** EXERCISE BRIEF **
Faithfully repeat each entry below, minus the pictures.

>>>

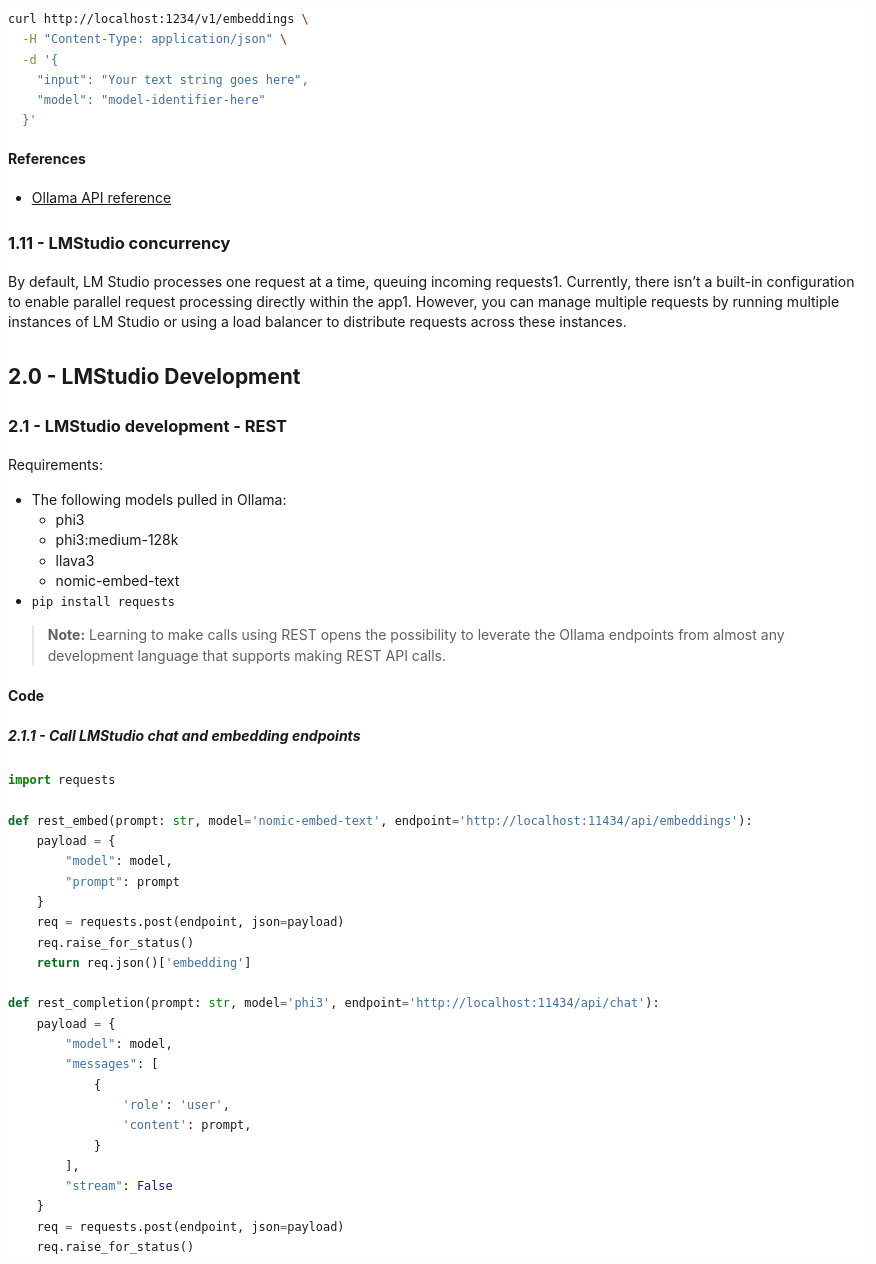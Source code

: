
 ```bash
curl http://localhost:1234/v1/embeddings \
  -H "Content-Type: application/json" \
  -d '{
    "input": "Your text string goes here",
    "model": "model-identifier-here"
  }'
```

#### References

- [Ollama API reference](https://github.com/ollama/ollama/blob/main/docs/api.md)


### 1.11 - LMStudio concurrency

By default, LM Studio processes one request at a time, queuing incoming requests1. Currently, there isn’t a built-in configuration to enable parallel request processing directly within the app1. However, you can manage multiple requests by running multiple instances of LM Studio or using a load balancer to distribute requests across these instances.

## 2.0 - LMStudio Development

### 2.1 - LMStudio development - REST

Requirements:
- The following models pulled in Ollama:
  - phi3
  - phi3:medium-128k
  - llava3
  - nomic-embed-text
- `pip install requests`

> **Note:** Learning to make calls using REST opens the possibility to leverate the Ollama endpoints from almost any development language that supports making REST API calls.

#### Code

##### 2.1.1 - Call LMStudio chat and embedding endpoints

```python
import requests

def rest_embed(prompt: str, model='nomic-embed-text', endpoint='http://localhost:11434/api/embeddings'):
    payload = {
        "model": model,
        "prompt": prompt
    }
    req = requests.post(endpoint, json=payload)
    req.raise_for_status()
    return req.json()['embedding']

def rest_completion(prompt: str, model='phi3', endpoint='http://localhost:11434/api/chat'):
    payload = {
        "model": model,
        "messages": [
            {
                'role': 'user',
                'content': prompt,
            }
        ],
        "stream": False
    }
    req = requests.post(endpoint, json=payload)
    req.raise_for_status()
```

<<<

** TASK OUTPUT **
Source code

:
 ```bash
curl http://localhost:1234/v1/embeddings \
  -H "Content-Type: application/json" \
  -d '{
    "input": "Your text string goes here",
    "model": "model-identifier-here"
  }'
```

#### References

- [Ollama API reference](https://github.com/ollama/ollama/blob/main/docs/api.md)


### 1.11 - LMStudio concurrency

By default, LM Studio processes one request at a time, queuing incoming requests1. Currently, there isn’t a built-in configuration to enable parallel request processing directly within the app1. However, you can manage multiple requests by running multiple instances of LM Studio or using a load balancer to distribute requests across these instances.

## 2.0 - LMStudio Development

### 2.1 - LMStudio development - REST

Requirements:
- The following models pulled in Ollama:
  - phi3
  - phi3:medium-128k
  - llava3
  - nomic-embed-text
- `pip install requests`

> **Note:** Learning to make calls using REST opens the possibility to leverate the Ollama endpoints from almost any development language that supports making REST API calls.

#### Code

##### 2.1.1 - Call LMStudio chat and embedding endpoints

```python
import requests

def rest_embed(prompt: str, model='nomic-embed-text', endpoint='http://localhost:11434/api/embeddings'):
    payload = {
        "model": model,
        "prompt": prompt
    }
    req = requests.post(endpoint, json=payload)
    req.raise_for_status()
    return req.json()['embedding']

def rest_completion(prompt: str, model='phi3', endpoint='http://localhost:11434/api/chat'):
    payload = {
        "model": model,
        "messages": [
            {
                'role': 'user',
                'content': prompt,
            }
        ],
        "stream": False
    }
    req = requests.post(endpoint, json=payload)
    req.raise_for_status()
```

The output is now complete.